Bruce Blumberg, professor of developmental and cell biology and pharmaceutical sciences at the University of California, says yes. Blumberg coined the term obesogens and claims they have an effect on how the body responds to calories and stores fat. In his study, one group of rats was fed a diet which contained the pollutants tributyltin and triphenyltin, and the other fed a diet with the same amount of calories, sans the pollutants. He found the rats who were fed the pollutants were found to have larger and higher quantities of fat cells.
“…They eat the same diet — we’re not challenging them with a high-fat or a high-carbohydrate diet. They’re eating normal food, and they’re getting fatter,” said Blumberg.
Researchers in Princeton are finding similar flaws with the calorie counting model when it comes to high fructose corn syrup (HFCS). Miriam Bocarsly, lead author on the study, found that rats who drank HFCS gained significantly more weight than rats who drank sugar water, even though the the calorie intake was the same. Blumberg labels HFCS as an obesogen as well.

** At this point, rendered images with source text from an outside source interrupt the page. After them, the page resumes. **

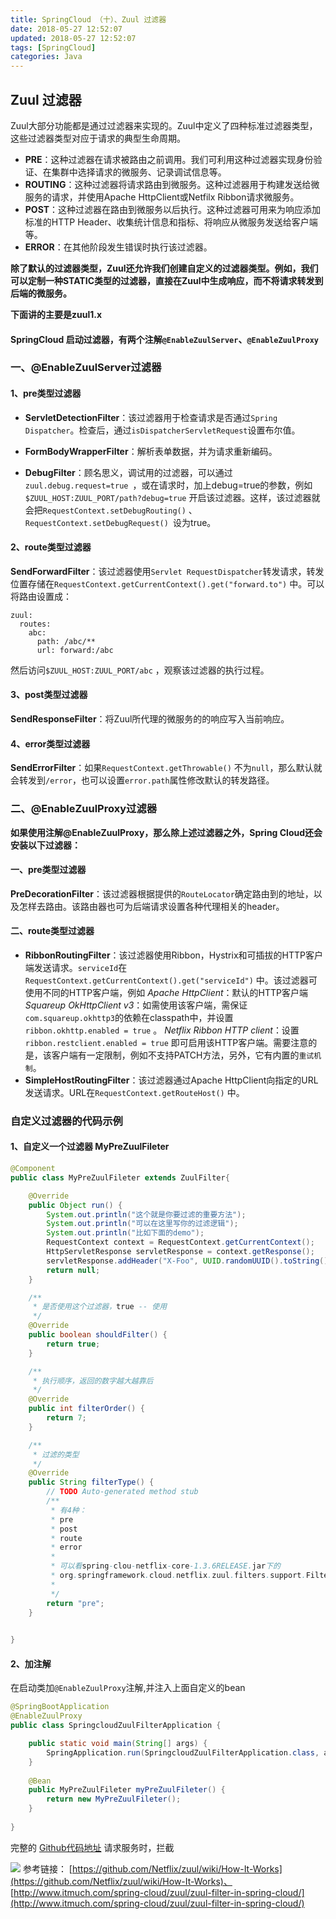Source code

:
 ```yaml
---
title: SpringCloud （十）、Zuul 过滤器
date: 2018-05-27 12:52:07
updated: 2018-05-27 12:52:07
tags: [SpringCloud]
categories: Java
---
```

## Zuul 过滤器

Zuul大部分功能都是通过过滤器来实现的。Zuul中定义了四种标准过滤器类型，这些过滤器类型对应于请求的典型生命周期。
+  **PRE**：这种过滤器在请求被路由之前调用。我们可利用这种过滤器实现身份验证、在集群中选择请求的微服务、记录调试信息等。
+  **ROUTING**：这种过滤器将请求路由到微服务。这种过滤器用于构建发送给微服务的请求，并使用Apache HttpClient或Netfilx Ribbon请求微服务。
+  **POST**：这种过滤器在路由到微服务以后执行。这种过滤器可用来为响应添加标准的HTTP Header、收集统计信息和指标、将响应从微服务发送给客户端等。
+  **ERROR**：在其他阶段发生错误时执行该过滤器。

**除了默认的过滤器类型，Zuul还允许我们创建自定义的过滤器类型。例如，我们可以定制一种STATIC类型的过滤器，直接在Zuul中生成响应，而不将请求转发到后端的微服务。**


**下面讲的主要是zuul1.x**
#### SpringCloud 启动过滤器，有两个注解`@EnableZuulServer`、`@EnableZuulProxy`
### 一、@EnableZuulServer过滤器
#### 1、pre类型过滤器
+  **ServletDetectionFilter**：该过滤器用于检查请求是否通过`Spring Dispatcher`。检查后，通过`isDispatcherServletRequest`设置布尔值。

+  **FormBodyWrapperFilter**：解析表单数据，并为请求重新编码。

+  **DebugFilter**：顾名思义，调试用的过滤器，可以通过`zuul.debug.request=true `，或在请求时，加上debug=true的参数，例如`$ZUUL_HOST:ZUUL_PORT/path?debug=true` 开启该过滤器。这样，该过滤器就会把`RequestContext.setDebugRouting()` 、`RequestContext.setDebugRequest() `设为true。

#### 2、route类型过滤器

**SendForwardFilter**：该过滤器使用`Servlet RequestDispatcher`转发请求，转发位置存储在`RequestContext.getCurrentContext().get("forward.to")` 中。可以将路由设置成：
```
zuul:
  routes:
    abc: 
      path: /abc/**
      url: forward:/abc
```
然后访问`$ZUUL_HOST:ZUUL_PORT/abc` ，观察该过滤器的执行过程。

#### 3、post类型过滤器
**SendResponseFilter**：将Zuul所代理的微服务的的响应写入当前响应。

#### 4、error类型过滤器
**SendErrorFilter**：如果`RequestContext.getThrowable()` 不为`null`，那么默认就会转发到`/error`，也可以设置`error.path`属性修改默认的转发路径。

### 二、@EnableZuulProxy过滤器

**如果使用注解@EnableZuulProxy，那么除上述过滤器之外，Spring Cloud还会安装以下过滤器：**

#### 一、pre类型过滤器

**PreDecorationFilter**：该过滤器根据提供的`RouteLocator`确定路由到的地址，以及怎样去路由。该路由器也可为后端请求设置各种代理相关的header。

#### 二、route类型过滤器

+  **RibbonRoutingFilter**：该过滤器使用Ribbon，Hystrix和可插拔的HTTP客户端发送请求。`serviceId`在`RequestContext.getCurrentContext().get("serviceId")` 中。该过滤器可使用不同的HTTP客户端，例如
*Apache HttpClient*：默认的HTTP客户端
*Squareup OkHttpClient v3*：如需使用该客户端，需保证`com.squareup.okhttp3`的依赖在classpath中，并设置`ribbon.okhttp.enabled = true` 。
*Netflix Ribbon HTTP client*：设置`ribbon.restclient.enabled = true` 即可启用该HTTP客户端。需要注意的是，该客户端有一定限制，例如不支持PATCH方法，另外，它有内置的`重试机制`。
+  **SimpleHostRoutingFilter**：该过滤器通过Apache HttpClient向指定的URL发送请求。URL在`RequestContext.getRouteHost()` 中。

### 自定义过滤器的代码示例
#### 1、自定义一个过滤器 MyPreZuulFileter
```java
@Component
public class MyPreZuulFileter extends ZuulFilter{

	@Override
	public Object run() {
		System.out.println("这个就是你要过滤的重要方法");
		System.out.println("可以在这里写你的过滤逻辑");
		System.out.println("比如下面的demo");
		RequestContext context = RequestContext.getCurrentContext();
    	HttpServletResponse servletResponse = context.getResponse();
		servletResponse.addHeader("X-Foo", UUID.randomUUID().toString());
		return null;
	}

	/**
	 * 是否使用这个过滤器，true -- 使用
	 */
	@Override
	public boolean shouldFilter() {
		return true;
	}

	/**
	 * 执行顺序，返回的数字越大越靠后
	 */
	@Override
	public int filterOrder() {
		return 7;
	}

	/**
	 * 过滤的类型
	 */
	@Override
	public String filterType() {
		// TODO Auto-generated method stub
		/**
		 * 有4种：
		 * pre
		 * post
		 * route
		 * error
		 * 
		 * 可以看spring-clou-netflix-core-1.3.6RELEASE.jar下的
		 * org.springframework.cloud.netflix.zuul.filters.support.FilterConstants 这个类
		 * 
		 */
		return "pre";
	}
	

}
```
#### 2、加注解
在启动类加`@EnableZuulProxy`注解,并注入上面自定义的bean
```java
@SpringBootApplication
@EnableZuulProxy
public class SpringcloudZuulFilterApplication {

	public static void main(String[] args) {
		SpringApplication.run(SpringcloudZuulFilterApplication.class, args);
	}
	
	@Bean
	public MyPreZuulFileter myPreZuulFileter() {
		return new MyPreZuulFileter();
	}
	
}
```
完整的 [Github代码地址](https://github.com/rstyro/SpringCloud/tree/master/SpringCloud-zuul-filter)
请求服务时，拦截

![](13624.png)
参考链接：
[https://github.com/Netflix/zuul/wiki/How-It-Works](https://github.com/Netflix/zuul/wiki/How-It-Works)、
[http://www.itmuch.com/spring-cloud/zuul/zuul-filter-in-spring-cloud/](http://www.itmuch.com/spring-cloud/zuul/zuul-filter-in-spring-cloud/)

One of the biggest obesogens on the chopping block is bisphenol-A (BPA), found in food packaging material. Studies funded by the National Institute of Environmental Health Sciences found that BPA dramatically altered how fat was regulated in test animals with no increase in calorie intake. Several food manufacturers are already moving away from using it in their packaging, including Campbell’s Soup.
Dr. George Bray of Louisiana State University doesn’t buy into the obesogen theory. Bray, a professor of medicine, conducted what he called his “Big Mac study” in 2007, in which participants ate three meals a day consisting of either fast food items or food made from “scratch.” He found that if the groups ate the same amount in calories, there was no difference regarding glucose tolerance and insulin. Bray has also conducted research for The American Journal of Clinical Nutrition which he felt confirmed the solidity of the calorie in, calorie out model.
If the obesogen theory were to be accepted as fact, implications for food companies and manufacturers would be enormous. Regulations in favor of limiting obesogens in food may require companies to list them on their packaging. As of right now there are no regulations requiring such listings.